EXERCISE AIM: Copy every record exactly, leaving the pictures out.

═════ RECORDS FOR THIS EXERCISE

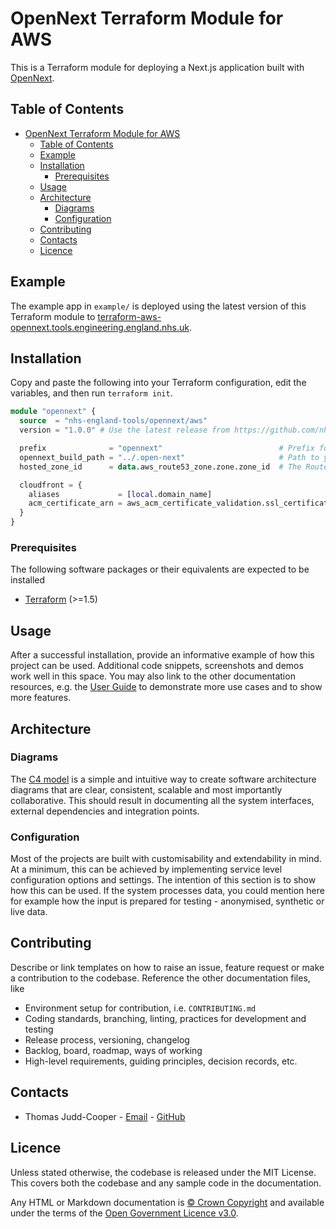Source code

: # OpenNext Terraform Module for AWS

This is a Terraform module for deploying a Next.js application built with [OpenNext](https://open-next.js.org/).

## Table of Contents

- [OpenNext Terraform Module for AWS](#opennext-terraform-module-for-aws)
  - [Table of Contents](#table-of-contents)
  - [Example](#example)
  - [Installation](#installation)
    - [Prerequisites](#prerequisites)
  - [Usage](#usage)
  - [Architecture](#architecture)
    - [Diagrams](#diagrams)
    - [Configuration](#configuration)
  - [Contributing](#contributing)
  - [Contacts](#contacts)
  - [Licence](#licence)

## Example

The example app in `example/` is deployed using the latest version of this Terraform module to [terraform-aws-opennext.tools.engineering.england.nhs.uk](https://terraform-aws-opennext.tools.engineering.england.nhs.uk/).

## Installation

Copy and paste the following into your Terraform configuration, edit the variables, and then run `terraform init`.

```tf
module "opennext" {
  source  = "nhs-england-tools/opennext/aws"
  version = "1.0.0" # Use the latest release from https://github.com/nhs-england-tools/terraform-aws-opennext/releases

  prefix              = "opennext"                          # Prefix for all created resources
  opennext_build_path = "../.open-next"                     # Path to your .open-next folder
  hosted_zone_id      = data.aws_route53_zone.zone.zone_id  # The Route53 hosted zone ID for your domain name

  cloudfront = {
    aliases             = [local.domain_name]                                             # Your domain name
    acm_certificate_arn = aws_acm_certificate_validation.ssl_certificate.certificate_arn  # The ACM (SSL) certificate for your domain
  }
}
```

### Prerequisites

The following software packages or their equivalents are expected to be installed

- [Terraform](https://developer.hashicorp.com/terraform/downloads) (>=1.5)

## Usage

<!-- TODO: Add docs for Lambda@Edge -->

After a successful installation, provide an informative example of how this project can be used. Additional code snippets, screenshots and demos work well in this space. You may also link to the other documentation resources, e.g. the [User Guide](./docs/user-guide.md) to demonstrate more use cases and to show more features.

## Architecture

### Diagrams

The [C4 model](https://c4model.com/) is a simple and intuitive way to create software architecture diagrams that are clear, consistent, scalable and most importantly collaborative. This should result in documenting all the system interfaces, external dependencies and integration points.

### Configuration

Most of the projects are built with customisability and extendability in mind. At a minimum, this can be achieved by implementing service level configuration options and settings. The intention of this section is to show how this can be used. If the system processes data, you could mention here for example how the input is prepared for testing - anonymised, synthetic or live data.

## Contributing

Describe or link templates on how to raise an issue, feature request or make a contribution to the codebase. Reference the other documentation files, like

- Environment setup for contribution, i.e. `CONTRIBUTING.md`
- Coding standards, branching, linting, practices for development and testing
- Release process, versioning, changelog
- Backlog, board, roadmap, ways of working
- High-level requirements, guiding principles, decision records, etc.

## Contacts

- Thomas Judd-Cooper - [Email](mailto:thomas.judd-cooper1@nhs.net) - [GitHub](https://github.com/Tomdango)

## Licence

Unless stated otherwise, the codebase is released under the MIT License. This covers both the codebase and any sample code in the documentation.

Any HTML or Markdown documentation is [© Crown Copyright](https://www.nationalarchives.gov.uk/information-management/re-using-public-sector-information/uk-government-licensing-framework/crown-copyright/) and available under the terms of the [Open Government Licence v3.0](https://www.nationalarchives.gov.uk/doc/open-government-licence/version/3/).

══════════

SOLUTION TO THIS TASK:
Source code

: # OpenNext Terraform Module for AWS

This is a Terraform module for deploying a Next.js application built with [OpenNext](https://open-next.js.org/).

## Table of Contents

- [OpenNext Terraform Module for AWS](#opennext-terraform-module-for-aws)
  - [Table of Contents](#table-of-contents)
  - [Example](#example)
  - [Installation](#installation)
    - [Prerequisites](#prerequisites)
  - [Usage](#usage)
  - [Architecture](#architecture)
    - [Diagrams](#diagrams)
    - [Configuration](#configuration)
  - [Contributing](#contributing)
  - [Contacts](#contacts)
  - [Licence](#licence)

## Example

The example app in `example/` is deployed using the latest version of this Terraform module to [terraform-aws-opennext.tools.engineering.england.nhs.uk](https://terraform-aws-opennext.tools.engineering.england.nhs.uk/).

## Installation

Copy and paste the following into your Terraform configuration, edit the variables, and then run `terraform init`.

```tf
module "opennext" {
  source  = "nhs-england-tools/opennext/aws"
  version = "1.0.0" # Use the latest release from https://github.com/nhs-england-tools/terraform-aws-opennext/releases

  prefix              = "opennext"                          # Prefix for all created resources
  opennext_build_path = "../.open-next"                     # Path to your .open-next folder
  hosted_zone_id      = data.aws_route53_zone.zone.zone_id  # The Route53 hosted zone ID for your domain name

  cloudfront = {
    aliases             = [local.domain_name]                                             # Your domain name
    acm_certificate_arn = aws_acm_certificate_validation.ssl_certificate.certificate_arn  # The ACM (SSL) certificate for your domain
  }
}
```

### Prerequisites

The following software packages or their equivalents are expected to be installed

- [Terraform](https://developer.hashicorp.com/terraform/downloads) (>=1.5)

## Usage

<!-- TODO: Add docs for Lambda@Edge -->

After a successful installation, provide an informative example of how this project can be used. Additional code snippets, screenshots and demos work well in this space. You may also link to the other documentation resources, e.g. the [User Guide](./docs/user-guide.md) to demonstrate more use cases and to show more features.

## Architecture

### Diagrams

The [C4 model](https://c4model.com/) is a simple and intuitive way to create software architecture diagrams that are clear, consistent, scalable and most importantly collaborative. This should result in documenting all the system interfaces, external dependencies and integration points.

### Configuration

Most of the projects are built with customisability and extendability in mind. At a minimum, this can be achieved by implementing service level configuration options and settings. The intention of this section is to show how this can be used. If the system processes data, you could mention here for example how the input is prepared for testing - anonymised, synthetic or live data.

## Contributing

Describe or link templates on how to raise an issue, feature request or make a contribution to the codebase. Reference the other documentation files, like

- Environment setup for contribution, i.e. `CONTRIBUTING.md`
- Coding standards, branching, linting, practices for development and testing
- Release process, versioning, changelog
- Backlog, board, roadmap, ways of working
- High-level requirements, guiding principles, decision records, etc.

## Contacts

- Thomas Judd-Cooper - [Email](mailto:thomas.judd-cooper1@nhs.net) - [GitHub](https://github.com/Tomdango)

## Licence

Unless stated otherwise, the codebase is released under the MIT License. This covers both the codebase and any sample code in the documentation.

Any HTML or Markdown documentation is [© Crown Copyright](https://www.nationalarchives.gov.uk/information-management/re-using-public-sector-information/uk-government-licensing-framework/crown-copyright/) and available under the terms of the [Open Government Licence v3.0](https://www.nationalarchives.gov.uk/doc/open-government-licence/version/3/).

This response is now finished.